Crackhead is a New Zealand comedy television series created by Holly Shervey, and executive produced by Tina McLaren and Phillipa Rennie. It stars Shervey, Ana Scotney, Tania Nolan, Sara Wiseman, Miriama Smith, Arlo Green, Carmel-Maria Savaiinaea, and Bronwyn Bradley.

==Official synopsis==
Drug-addicted party-animal Frankie has blown it all - her inheritance, her relationships, and most recently, her sister's husband.
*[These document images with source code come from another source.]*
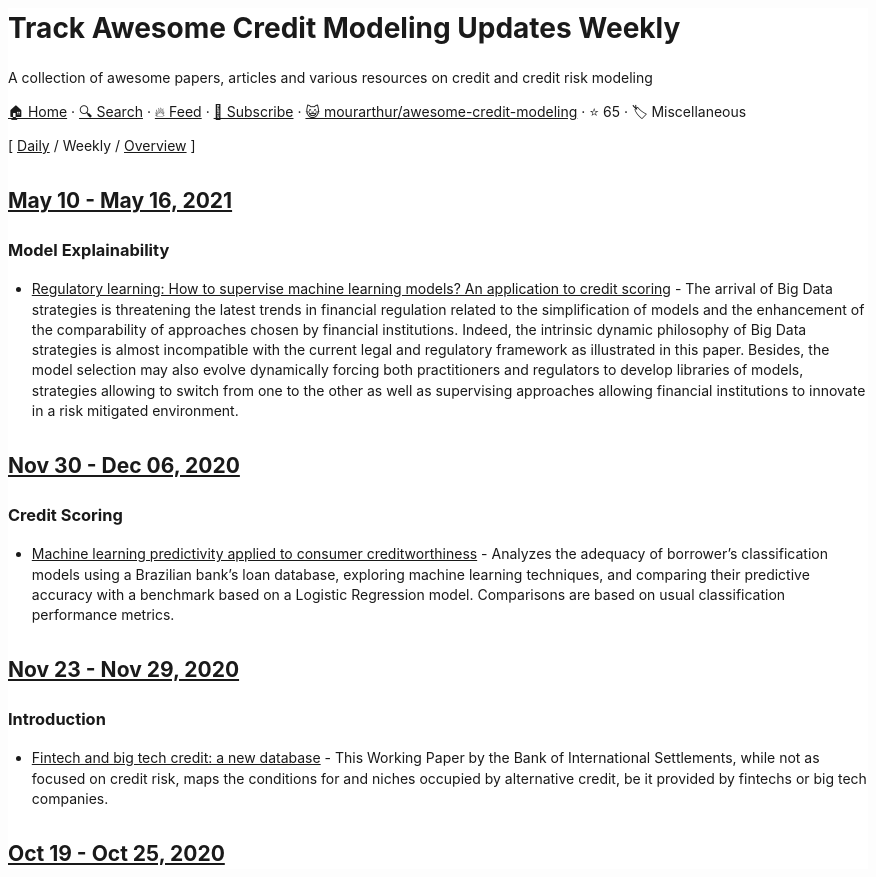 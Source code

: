 # Track Awesome Credit Modeling Updates Weekly

A collection of awesome papers, articles and various resources on credit and credit risk modeling

[🏠 Home](/README.md) · [🔍 Search](https://test.trackawesomelist.com/search/) · [🔥 Feed](https://test.trackawesomelist.com/mourarthur/awesome-credit-modeling/week/rss.xml) · [📮 Subscribe](https://trackawesomelist.us17.list-manage.com/subscribe?u=d2f0117aa829c83a63ec63c2f&id=36a103854c) · [😺 mourarthur/awesome-credit-modeling](https://github.com/mourarthur/awesome-credit-modeling/blob/main/README.md) · ⭐ 65 · 🏷️ Miscellaneous

[ [Daily](/content/mourarthur/awesome-credit-modeling/README.md) / Weekly / [Overview](/content/mourarthur/awesome-credit-modeling/readme/README.md) ]



## [May 10 - May 16, 2021](/content/2021/19/README.md)

### Model Explainability

*   [Regulatory learning: How to supervise machine learning models? An application to credit scoring](https://www.sciencedirect.com/science/article/pii/S2405918817300648) - The arrival of Big Data strategies is threatening the latest trends in financial regulation related to the simplification of models and the enhancement of the comparability of approaches chosen by financial institutions. Indeed, the intrinsic dynamic philosophy of Big Data strategies is almost incompatible with the current legal and regulatory framework as illustrated in this paper. Besides, the model selection may also evolve dynamically forcing both practitioners and regulators to develop libraries of models, strategies allowing to switch from one to the other as well as supervising approaches allowing financial institutions to innovate in a risk mitigated environment.

## [Nov 30 - Dec 06, 2020](/content/2020/48/README.md)

### Credit Scoring

*   [Machine learning predictivity applied to consumer creditworthiness](https://fbj.springeropen.com/articles/10.1186/s43093-020-00041-w) - Analyzes the adequacy of borrower’s classification models using a Brazilian bank’s loan database, exploring machine learning techniques, and comparing their predictive accuracy with a benchmark based on a Logistic Regression model. Comparisons are based on usual classification performance metrics.

## [Nov 23 - Nov 29, 2020](/content/2020/47/README.md)

### Introduction

*   [Fintech and big tech credit: a new database](https://www.bis.org/publ/work887.pdf) - This Working Paper by the Bank of International Settlements, while not as focused on credit risk, maps the conditions for and niches occupied by alternative credit, be it provided by fintechs or big tech companies.

## [Oct 19 - Oct 25, 2020](/content/2020/42/README.md)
It's time to go to rehab.

==Cast and characters==
- Holly Shervey as Frances "Frankie" Jones
- Ana Scotney as Lydia "L-Cat" Anahera Turei
- Tania Nolan as Emma Solomon
- Sara Wiseman as Ana Abrams
- Miriama Smith as Isabella "Bella" Horua
- Arlo Green as Edward "E-Man" Kirk
- Carmel-Maria Savaiinaea as Matty "Bumblebee" Vali
- Mark Mitchinson as Graham "Gramp" Collins
- Ally Xue as Georgia "Gorging Georgia" Liu
- Erroll Shand as Mike Reynolds
- Dominic Ona-Ariki as Rawiri Solomon
- Bronwyn Bradley as Michelle Ferguson
- Katherine Kennard as Katherine Jones
- Ryan Carter as Tommy Lawson

==Episodes==

| No. | Title | Directed by | Written by | Original release date | Viewers (millions) |
| 1 | "We're All Mad Here" | Emmett Skilton | Holly Shervey | March 12, 2026 | N/A |
Following a drug-induced incident at a night club, Frankie is sentenced by a judge to 28 days at a drug rehabilitation centre called The Laast Resort in lieu of a prison sentence for killing someone. At The Laast Resort, inmates are subject to strict rules including a ban on sex, drugs and phones. While experiencing flashbacks of her estranged relationships with her sister Emma and step-mother Katherine Jones, Frankie navigates a volatile relationship with her roommate Lydia. Frankie is non-cooperative with the staff and resistant to treatment. After Lydia and the other inmates steal and burn her clothes in an improvised bonfire, Frankie attempts to flee the rehab centre but is stopped by Bella, who warns that she would be sent to prison if she leaves the programme.
| 2 | "Running with scissors" | Emmett Skilton | Holly Shervey | March 12, 2026 | N/A |
Over the next two days, Frankie attempts to contact her sister Emma during her allocated phone session but Emma and her husband Rawiri Solomon are preoccupied with other matters. Defying the rehab centre's programme, Frankie refuses to eat a sandwich until she is threatened with being force-fed with a feeding tube. Frankie obtains drugs from Lydia, which turns out to be a powerful horse laxative which causes her to defecate on Edward Kirk's bed while having sex. In flashback scenes, Frankie is revealed to have had an affair with Rawiri. Following a drug overdose, Bella questions Frankie, who refuses to cooperate. Frankie is later stabbed in her left breast by Georgia, who has been secretly overdosing on drugs.
| 3 | "To Pee or Not to Pee" | Emmett Skilton | Holly Shervey | March 12, 2026 | N/A |
Frankie survives her stabbing while Georgia is sent to a secure mental health facility. Later, Frankie raids the nurse's station and consumes a lot of drugs. The following day, the head nurse orders a search of the patients' rooms and threatens to punish all the patients unless the culprit surrenders themselves. Frankie gets Lydia to swap her urine sample during a drug test. Due to the defecation incident, Frankie is mocked by most of the other patients except Michelle Ferguson who is sympathetic to Frankie's plight since her daughter was stabbed. Due to the swapped urine test results, Dr Ana Abrams believes that Frankie is pregnant. Meanwhile, Emma is designated as the executor of her and Frankie's late father's will and receive a share of NZ$200,000. While Katherine is upset that her son Tommy Lawson has received a smaller share of his step-father's inheritance, he accepts his $30,000 share.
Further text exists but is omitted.